Wczoraj w godzinach popołudniowych strażnicy gminni realizowali patrol Gminy Dygowo. Przejeżdżając przez Jazy, zauważyli kłęby dymu przy jednej z posesji oraz kobietę, która usiłowała walczyć z ogniem. Natychmiast zabezpieczyli miejsce i zaalarmowali straż pożarną. Po chwili na miejsce przybyły jednostki OSP z Dygowa, następnie ze Wrzosowa. Pożar niebezpiecznie zbliżył się na kilka metrów do budynku gospodarczego i niewiele brakowało, a mógłby go zająć. Dzięki sprawnej akcji OSP szybko udało się go ugasić.
Początkowo Pani zarzucała, że ktoś musiał dokonać podpalenia okolic jej posesji. Po krótkich czynnościach przyznała się jednak do swojej niefrasobliwości – robiąc porządki, postanowiła wypalić także stertę gałęzi. Po chwili jednak ogień wymknął się spod jej kontroli. Postępowanie zakończono nałożeniem mandatu karnego.

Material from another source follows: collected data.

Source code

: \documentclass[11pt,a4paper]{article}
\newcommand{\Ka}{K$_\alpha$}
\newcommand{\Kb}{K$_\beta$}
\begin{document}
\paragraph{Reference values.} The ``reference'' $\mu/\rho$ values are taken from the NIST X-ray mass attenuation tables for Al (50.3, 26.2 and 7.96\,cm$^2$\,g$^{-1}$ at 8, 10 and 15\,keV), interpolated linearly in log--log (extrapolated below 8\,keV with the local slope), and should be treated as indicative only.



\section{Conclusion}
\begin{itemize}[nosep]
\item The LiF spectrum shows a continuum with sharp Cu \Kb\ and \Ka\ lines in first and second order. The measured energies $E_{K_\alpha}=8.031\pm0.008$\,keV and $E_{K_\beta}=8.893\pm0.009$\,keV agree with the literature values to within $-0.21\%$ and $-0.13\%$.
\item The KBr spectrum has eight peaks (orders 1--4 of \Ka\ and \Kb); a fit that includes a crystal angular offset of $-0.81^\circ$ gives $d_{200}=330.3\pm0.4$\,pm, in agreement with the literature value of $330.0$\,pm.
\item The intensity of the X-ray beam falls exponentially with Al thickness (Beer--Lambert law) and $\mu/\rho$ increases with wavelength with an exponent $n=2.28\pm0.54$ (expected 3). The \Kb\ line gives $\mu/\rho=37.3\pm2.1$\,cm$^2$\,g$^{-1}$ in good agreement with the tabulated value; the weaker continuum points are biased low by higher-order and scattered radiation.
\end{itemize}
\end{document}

Tego samego dnia, w godzinach wieczornych, miały miejsce jeszcze dwa pożary traw – w Pustarach, gdzie wyjechała do gaszenia jednostka OSP z Czernina oraz w Kłopotowie, gdzie ogień zagrażał zabytkowej oborze. Pożar początkowo gasili wspólnymi siłami mieszkańcy. Po chwili dojechała jednostka OSP z Wrzosowa, dogaszając pogorzelisko.
Wszystko wskazuje, że tak jak w pierwszym przypadku, były to podpalenia.